- Also known as: Paal Dabba
- Born: Anish 17 January 2000 (age 26)
- Genres: Hip-hop, Pop
- Occupations: Musician, Songwriter, Dancer, Choreographer
- Label: Think Music India

= Paal Dabba =

Indian rapper

Anish (born 17 January 2000), better known by his stage name Paal Dabba, is an Indian rapper, singer, songwriter and choreographer from Chennai, Tamil Nadu. He is best known for his singles "170CM", "Galatta" (from Aavesham), and "Kaathu Mela".

== Early life ==
Anish was born in Pulianthope, Tamil Nadu and later shifted to Vyasarpadi. He was a professional dancer before transitioning to the music industry. As a member of the Bfab dance crew, he participated in various reality shows and won national competitions like Breezer Vivid Shuffle 2019. Later, he ventured into rapping, adopting the stage name "Paal Dabba", inspired by his love for cold milk.

== Career ==
Anish (Paal Dabba) started his career professionally in 2022 with his single "3SHA" while he was a part of Bfab Dance Crew. The track gained recognition. In 2023, he performed the song "His Name Is John" from the unreleased movie Dhruva Natchathiram. The same year, he released "170CM" through Think Music Indie, which was featured in Apple's 'Work is worth it' campaign. The track received critical acclaim.

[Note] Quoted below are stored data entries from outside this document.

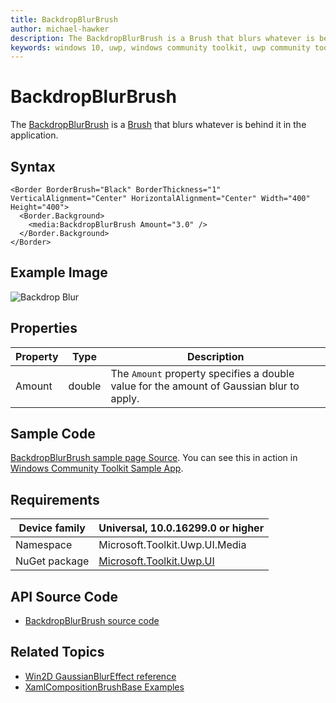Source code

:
 ```yaml
---
title: BackdropBlurBrush
author: michael-hawker
description: The BackdropBlurBrush is a Brush that blurs whatever is behind it in the application.
keywords: windows 10, uwp, windows community toolkit, uwp community toolkit, uwp toolkit, brush, backdrop, blur
---
```


# BackdropBlurBrush

The [BackdropBlurBrush](https://docs.microsoft.com/dotnet/api/microsoft.toolkit.uwp.ui.media.backdropblurbrush) is a [Brush](https://docs.microsoft.com/uwp/api/windows.ui.xaml.media.brush) that blurs whatever is behind it in the application.

## Syntax

```xaml
<Border BorderBrush="Black" BorderThickness="1" VerticalAlignment="Center" HorizontalAlignment="Center" Width="400" Height="400">
  <Border.Background>
    <media:BackdropBlurBrush Amount="3.0" />
  </Border.Background>
</Border>
```

## Example Image

![Backdrop Blur](../resources/images/Brushes/BackdropBlur.jpg "Backdrop Blur")

## Properties

| Property | Type | Description |
| -- | -- | -- |
| Amount | double | The `Amount` property specifies a double value for the amount of Gaussian blur to apply. |

## Sample Code

[BackdropBlurBrush sample page Source](https://github.com/Microsoft/WindowsCommunityToolkit//tree/master/Microsoft.Toolkit.Uwp.SampleApp/SamplePages/BackdropBlurBrush). You can see this in action in [Windows Community Toolkit Sample App](https://www.microsoft.com/store/apps/9NBLGGH4TLCQ).

## Requirements

| Device family | Universal, 10.0.16299.0 or higher |
| --- | --- |
| Namespace | Microsoft.Toolkit.Uwp.UI.Media |
| NuGet package | [Microsoft.Toolkit.Uwp.UI](https://www.nuget.org/packages/Microsoft.Toolkit.Uwp.UI/) |

## API Source Code

- [BackdropBlurBrush source code](https://github.com/Microsoft/WindowsCommunityToolkit//blob/master/Microsoft.Toolkit.Uwp.UI/Media/BackdropBlurBrush.cs)

## Related Topics

- [Win2D GaussianBlurEffect reference](http://microsoft.github.io/Win2D/html/T_Microsoft_Graphics_Canvas_Effects_GaussianBlurEffect.htm)
- [XamlCompositionBrushBase Examples](https://docs.microsoft.com/uwp/api/windows.ui.xaml.media.xamlcompositionbrushbase#examples)
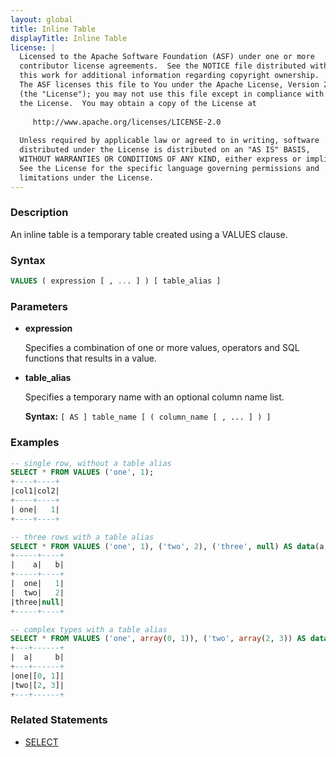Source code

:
 ```yaml
---
layout: global
title: Inline Table
displayTitle: Inline Table
license: |
  Licensed to the Apache Software Foundation (ASF) under one or more
  contributor license agreements.  See the NOTICE file distributed with
  this work for additional information regarding copyright ownership.
  The ASF licenses this file to You under the Apache License, Version 2.0
  (the "License"); you may not use this file except in compliance with
  the License.  You may obtain a copy of the License at
 
     http://www.apache.org/licenses/LICENSE-2.0
 
  Unless required by applicable law or agreed to in writing, software
  distributed under the License is distributed on an "AS IS" BASIS,
  WITHOUT WARRANTIES OR CONDITIONS OF ANY KIND, either express or implied.
  See the License for the specific language governing permissions and
  limitations under the License.
---
```


### Description

An inline table is a temporary table created using a VALUES clause.

### Syntax

```sql
VALUES ( expression [ , ... ] ) [ table_alias ]
```

### Parameters

* **expression**

    Specifies a combination of one or more values, operators and SQL functions that results in a value.

* **table_alias**

    Specifies a temporary name with an optional column name list.

    **Syntax:** `[ AS ] table_name [ ( column_name [ , ... ] ) ]`

### Examples

```sql
-- single row, without a table alias
SELECT * FROM VALUES ('one', 1);
+----+----+
|col1|col2|
+----+----+
| one|   1|
+----+----+

-- three rows with a table alias
SELECT * FROM VALUES ('one', 1), ('two', 2), ('three', null) AS data(a, b);
+-----+----+
|    a|   b|
+-----+----+
|  one|   1|
|  two|   2|
|three|null|
+-----+----+

-- complex types with a table alias
SELECT * FROM VALUES ('one', array(0, 1)), ('two', array(2, 3)) AS data(a, b);
+---+------+
|  a|     b|
+---+------+
|one|[0, 1]|
|two|[2, 3]|
+---+------+
```

### Related Statements

* [SELECT](sql-ref-syntax-qry-select.html)
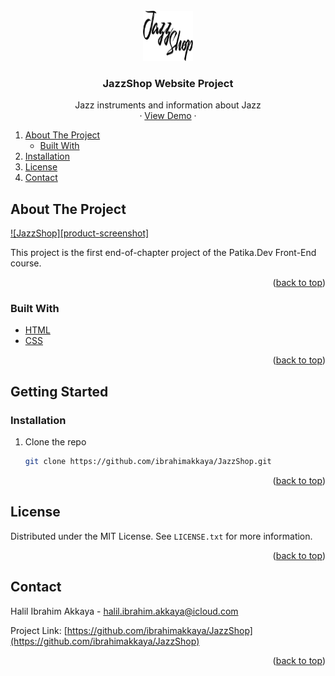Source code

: 
<!-- PROJECT LOGO -->
<br />
<div align="center">
    <img src="images/jazzshop-logo.png" alt="Logo" width="80" height="80">

  <h3 align="center">JazzShop Website Project</h3>

  <p align="center">
    Jazz instruments and information about Jazz
    <br>
    ·
    <a href="https://ibrahimakkaya.github.io/JazzShop/">View Demo</a>
    ·
  </p>
</div>



<!-- TABLE OF CONTENTS -->
  <ol>
    <li>
      <a href="#about-the-project">About The Project</a>
      <ul>
        <li><a href="#built-with">Built With</a></li>
      </ul>
    </li>
    <li><a href="#installation">Installation</a></li>
    <li><a href="#license">License</a></li>
    <li><a href="#contact">Contact</a></li>

  </ol>
</details>



<!-- ABOUT THE PROJECT -->
## About The Project

[![JazzShop][product-screenshot]](https://example.com)

This project is the first end-of-chapter project of the Patika.Dev Front-End course.


<p align="right">(<a href="#top">back to top</a>)</p>



### Built With


* [HTML](https://developer.mozilla.org/en-US/docs/Web/HTML?retiredLocale=eng)
* [CSS](https://developer.mozilla.org/en-US/docs/Web/CSS?retiredLocale=tr)

<p align="right">(<a href="#top">back to top</a>)</p>


<!-- GETTING STARTED -->
## Getting Started

### Installation



1. Clone the repo

   ```sh
   git clone https://github.com/ibrahimakkaya/JazzShop.git
   ```


<p align="right">(<a href="#top">back to top</a>)</p>


<!-- LICENSE -->
## License

Distributed under the MIT License. See `LICENSE.txt` for more information.

<p align="right">(<a href="#top">back to top</a>)</p>


<!-- CONTACT -->
## Contact

Halil Ibrahim Akkaya -  halil.ibrahim.akkaya@icloud.com

Project Link: [https://github.com/ibrahimakkaya/JazzShop](https://github.com/ibrahimakkaya/JazzShop)

<p align="right">(<a href="#top">back to top</a>)</p>



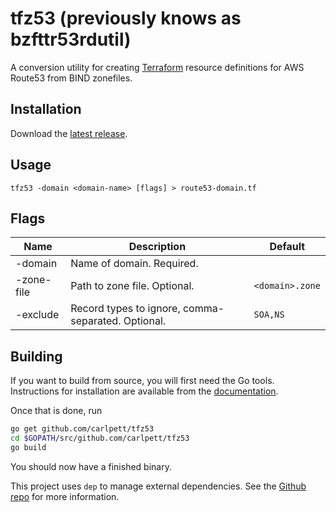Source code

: # tfz53 (previously knows as bzfttr53rdutil)
A conversion utility for creating [Terraform](https://terraform.io) resource definitions for AWS Route53 from BIND zonefiles.

## Installation
Download the [latest release](https://github.com/carlpett/tfz53/releases/latest).

## Usage
`tfz53 -domain <domain-name> [flags] > route53-domain.tf`

## Flags
| Name       | Description                                        | Default         |
|------------|----------------------------------------------------|-----------------|
| -domain    | Name of domain. Required.                          |                 |
| -zone-file | Path to zone file. Optional.                       | `<domain>.zone` |
| -exclude   | Record types to ignore, comma-separated. Optional. | `SOA,NS`        |


## Building
If you want to build from source, you will first need the Go tools. Instructions for installation are available from the [documentation](https://golang.org/doc/install#install).

Once that is done, run 

```bash
go get github.com/carlpett/tfz53
cd $GOPATH/src/github.com/carlpett/tfz53
go build
```

You should now have a finished binary.

This project uses `dep` to manage external dependencies. See the [Github repo](https://github.com/golang/dep) for more information.
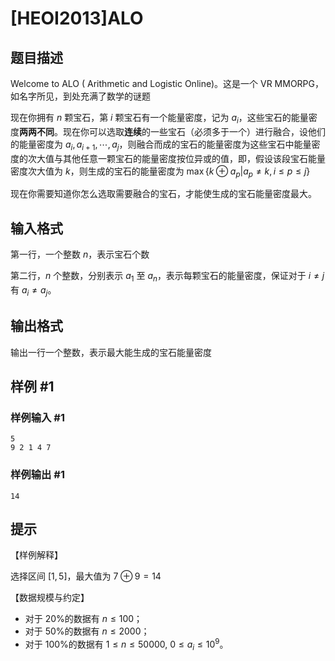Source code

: # [HEOI2013]ALO

## 题目描述

Welcome to ALO ( Arithmetic and Logistic Online)。这是一个 VR MMORPG，如名字所见，到处充满了数学的谜题

现在你拥有 $n$ 颗宝石，第 $i$ 颗宝石有一个能量密度，记为 $a_i$，这些宝石的能量密度**两两不同**。现在你可以选取**连续**的一些宝石（必须多于一个）进行融合，设他们的能量密度为 $a_i,a_{i+1},\cdots,a_j$，则融合而成的宝石的能量密度为这些宝石中能量密度的次大值与其他任意一颗宝石的能量密度按位异或的值，即，假设该段宝石能量密度次大值为 $k$，则生成的宝石的能量密度为 $\max\{k\oplus a_p|a_p\ne k, i\le p\le j\}$

现在你需要知道你怎么选取需要融合的宝石，才能使生成的宝石能量密度最大。

## 输入格式

第一行，一个整数 $n$，表示宝石个数

第二行，$n$ 个整数，分别表示 $a_1$ 至 $a_n$，表示每颗宝石的能量密度，保证对于 $i\ne j$ 有 $a_i\ne a_j$。

## 输出格式

输出一行一个整数，表示最大能生成的宝石能量密度


## 样例 #1

### 样例输入 #1
```
5 
9 2 1 4 7
```

### 样例输出 #1

```
14
```

## 提示

【样例解释】

选择区间 $[1,5]$，最大值为 $7\oplus 9=14$


【数据规模与约定】

- 对于 20%的数据有 $n\le 100$；
- 对于 50%的数据有 $n\le 2000$；
- 对于 100%的数据有 $1\le n\le 50000$, $0\le a_i\le 10^9$。


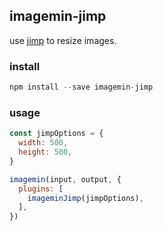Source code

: ## imagemin-jimp

use [jimp](https://www.npmjs.com/package/jimp) to resize images.


### install
```js
npm install --save imagemin-jimp
```

### usage
```js
const jimpOptions = {
  width: 500,
  height: 500,
}

imagemin(input, output, {
  plugins: [
    imageminJimp(jimpOptions),
  ],
})
```

[npm-image]: https://img.shields.io/npm/v/jaeh/imagemin-jimp.svg
[npm-url]: https://www.npmjs.com/package/jaeh/imagemin-jimp
[travis-image]: https://api.travis-ci.org/jaeh/imagemin-jimp.svg?branch=master
[travis-url]: https://travis-ci.org/jaeh/imagemin-jimp
[appveyor-image]: https://img.shields.io/appveyor/ci/jaeh/imagemin-jimp/master.svg
[appveyor-url]: https://ci.appveyor.com/project/jaeh/imagemin-jimp/branch/master
[coveralls-image]: https://coveralls.io/repos/github/jaeh/imagemin-jimp/badge.svg
[coveralls-url]: https://coveralls.io/github/jaeh/imagemin-jimp
[greenkeeper-image]: https://badges.greenkeeper.io/jaeh/imagemin-jimp.svg
[greenkeeper-url]: https://greenkeeper.io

In 2024, he sang "Galatta", featuring Sushin Shyam and Vinayak Sasikumar, from the Malayalam film Aavesham. The track received over 30 million streams, charting in the Top 100 in India & UAE on Spotify Charts.

His release "Kaathu Mela" with OfRo came out in 2024 and went viral on Instagram. The track ranked in the Top 100 Spotify India Charts. The music video for the song was filmed on a police station set, highlighting the current state of law and order.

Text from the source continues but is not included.